I just don't understand how morally good actions, can reliably change the state of mind positively over time, in the case where the mind state is negative. For example, let's say there was a hypothetical girl who wanted to purify her mind, but was always agitated, resentful and frustrated. How would practicing the five precepts, make her calm and peaceful?


7 Answers 7


Well, it seems obvious to me now, but it wasn't always, that our immoral impulsive behavior, both of possessive type and of repulsive type, comes from emotional hangups, so giving in to those hangups feeds them, or creates circumstances that feed them indirectly. So, if this immoral behavior comes from the mind, then by managing behavior we learn to control what?

Anyone who tried the precepts knows they are impossible to keep without paying attention to one's mind and emotions. Precepts force us to control our external behavior, which requires controlling our mind, that's it. No magic.

  • What about cases where one feels guilty for not killing, stealing, lying, etc., because it's expected of them to do so?
    – Tom
    Commented May 18, 2019 at 18:51
  • That means one hasn't taken refuge in Dharma. "To take refuge in X" means X is your real boss and you don't give in to any other pressure. You serve your boss, your boss protects you. In this case that boss is Dharma. When you have a clear system of priorities, there is no doubt or guilt. So in that case observing the precepts forces "the girl" to clarify her priorities. Once she has them clear, her mind is calm and peaceful.
    – Andriy Volkov
    Commented May 18, 2019 at 19:36

It is mostly the opposite of

How would practicing the five precepts, make her calm and peaceful?

the result of sati sampajana is the respect of the precepts, not the contrary. This is what puthujjanas struggle a lot to understand. Any puthujjana can follow the 5 precepts for 5 minutes, but it is sati and sampajana a which makes this hold in the long term.


There's a term called "habit energy", or "underlying tendency", the hidden force that influences our motive to do/speak/think in wholesome or unwholesome ways. As simple analogy is a chain smoker would tend to carry on his unhealthy habit due to it being persistently re-inforced for so long. But if s/he has the strong will to replace the bad habit with good habits of eating healthy, exercising frequently, etc., then overtime the s/he'll be able to build up a new wholesome "habit energy" strong enough to overpower the older unhealthy one. Practice senses restraint thru the Five Precepts are just like that.

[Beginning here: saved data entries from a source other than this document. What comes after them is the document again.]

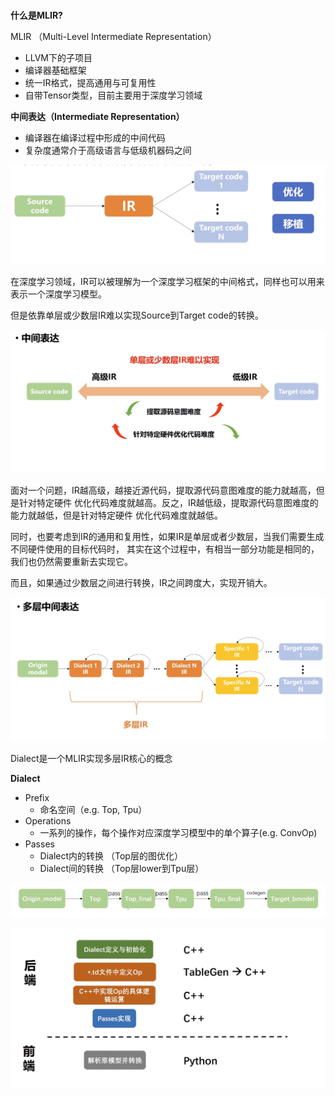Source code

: # 


**什么是MLIR?**

MLIR （Multi-Level Intermediate Representation）

- LLVM下的子项目
- 编译器基础框架
- 统一IR格式，提高通用与可复用性
- 自带Tensor类型，目前主要用于深度学习领域

**中间表达（Intermediate Representation）**
- 编译器在编译过程中形成的中间代码
- 复杂度通常介于高级语言与低级机器码之间


![](./figures/03_00.png)

在深度学习领域，IR可以被理解为一个深度学习框架的中间格式，同样也可以用来表示一个深度学习模型。

但是依靠单层或少数层IR难以实现Source到Target code的转换。


![](./figures/03_01.png)

面对一个问题，IR越高级，越接近源代码，提取源代码意图难度的能力就越高，但是针对特定硬件
优化代码难度就越高。反之，IR越低级，提取源代码意图难度的能力就越低，但是针对特定硬件
优化代码难度就越低。

同时，也要考虑到IR的通用和复用性，如果IR是单层或者少数层，当我们需要生成不同硬件使用的目标代码时，
其实在这个过程中，有相当一部分功能是相同的，我们也仍然需要重新去实现它。

而且，如果通过少数层之间进行转换，IR之间跨度大，实现开销大。

![](./figures/03_02.png)

Dialect是一个MLIR实现多层IR核心的概念

**Dialect**

- Prefix
  - 命名空间（e.g. Top, Tpu）
- Operations
  - 一系列的操作，每个操作对应深度学习模型中的单个算子(e.g. ConvOp)
- Passes
  - Dialect内的转换 （Top层的图优化）
  - Dialect间的转换  （Top层lower到Tpu层）

![](./figures/03_03.png)



![](./figures/03_04.png)

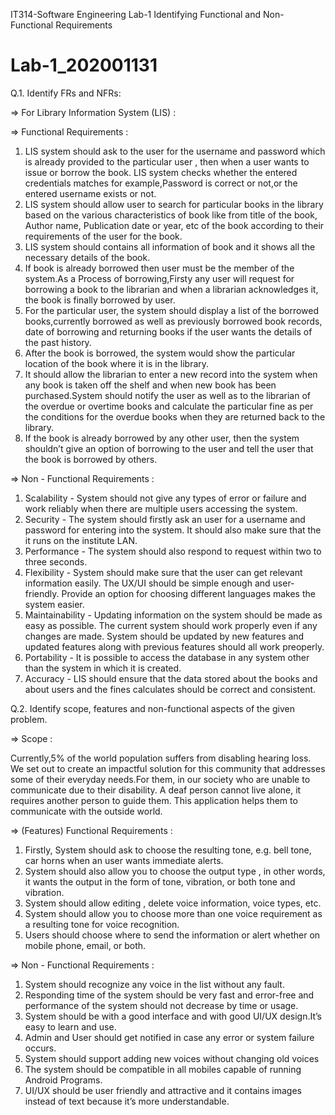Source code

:IT314-Software Engineering Lab-1
Identifying Functional and Non-Functional Requirements

# Lab-1_202001131

Q.1. Identify FRs and NFRs: 

=> For Library Information System (LIS) :

=> Functional Requirements : 

1.  LIS system should ask to the user for the username and password which is already provided to the particular user , then when a user wants to issue or borrow the book. LIS system checks whether the entered credentials matches for example,Password is correct or not,or the entered username exists or not.
2.  LIS system should allow user to search for particular books in the library based on the various characteristics of book like from title of the book, Author name, Publication date or year, etc of the book according to their requirements of the user for the book.
3.  LIS system should contains all information of book and it shows all the necessary details of the book.
4.  If book is already borrowed then user must be the member of the system.As a Process of borrowing,Firsty any user will request for borrowing a book to the librarian and when a librarian acknowledges it, the book is finally borrowed by user.
5.  For the particular user, the system should display a list of the borrowed books,currently borrowed as well as previously borrowed book records, date of borrowing and returning books if the user wants the details of the past history.
6.  After the book is borrowed, the system would show the particular location of the book where it is in the library.
7.  It should allow the librarian to enter a new record into the system when any book is taken off the shelf and when new book has been purchased.System should notify the user as well as to the librarian of the overdue or overtime books and calculate the particular fine as per the conditions for the overdue books when they are returned back to the library.
8.  If the book is already borrowed by any other user, then the system shouldn’t give an option of borrowing to the user and tell the user that the book is borrowed by others.

=> Non - Functional Requirements : 

1.  Scalability - System should not give any types of error or failure and work reliably when there are multiple users accessing the system.
2.  Security - The system should firstly ask an user for a username and password for entering into the system. It should also make sure that the it runs on the institute LAN.
3.  Performance - The system should also respond to request within two to three seconds.
4.  Flexibility - System should make sure that the user can get relevant information easily. The UX/UI should be simple enough and user-friendly. Provide an option for choosing different languages makes the system easier.
5.  Maintainability - Updating information on the system should be made as easy as possible. The current system should work properly even if any changes are made. System should be updated by new features and updated features along with previous features should all work preoperly.
6.  Portability -  It is possible to access the database in any system other than the system in which it is created.
7.  Accuracy - LIS should ensure that the data stored about the books and about users and the fines calculates should be correct and consistent.

Q.2. Identify scope, features and non-functional aspects of the given problem.

=> Scope : 

Currently,5% of the world population suffers from disabling hearing loss. We set out to create an impactful solution for this community that addresses some of their everyday needs.For them, in our society who are unable to communicate due to their disability. A deaf person cannot live alone, it requires another person to guide them. This application helps them to communicate with the outside world.

=> (Features) Functional Requirements : 

1.  Firstly, System should ask to choose the resulting tone, e.g. bell tone, car horns when an user wants immediate alerts.
2.  System should also allow you to choose the output type , in other words, it wants the output in the form of tone, vibration, or both tone and vibration.
3.  System should allow editing , delete voice information, voice types, etc.
4.  System should allow you to choose more than one voice requirement as a resulting tone for voice recognition.
5.  Users should choose where to send the information or alert  whether on mobile phone, email, or both.


=> Non - Functional Requirements : 

1.  System should recognize any voice in the list without any fault.
2.  Responding time of the system should be very fast and error-free and performance of the system should not decrease by time or usage.
3.  System should be with a good interface and with good UI/UX design.It’s easy to learn and use. 
4.  Admin and User should get notified in case any error or system failure occurs.
5.  System should support adding new voices without changing old voices
6.  The system should be compatible in all mobiles capable of running Android Programs.
7.  UI/UX should be user friendly and attractive and it contains images instead of text because it’s more understandable.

Adhearing to the precepts will only have a positive effect on your mental states if you are currently breaking them. If the girl is always agitated because she is a chronic liar, the precepts will help her. If she is always agitated because she doesn't like her desk job, the precepts will not help her.

What the precepts attempt to prevent are common actions that lead almost always to distracting mental states.

The precepts are a guideline of things you can abstain from to make practicing the cultivation of concentration and wisdom easier. Your meditation sessions will not be as fruitful if you are constantly worried about getting caught in your lie.


loosely, as i understand it,

There are two things going on;

  1. Behavioral conditioning; formation of inclinations and tendencies. The way this occurs can be explained in terms of formation, dismantling and the strengthening of neural formations.
  2. Tweaking the range of possible experiences; consequent direction of one's reality to the supposedly desirable states which happen to have certain pre-requisite causes and conditions. The decisions we make direct us to certain experiences, thus if we aim at specific experiences we ought to bring about the requisite conditions to inevitably bring about the desired outcome.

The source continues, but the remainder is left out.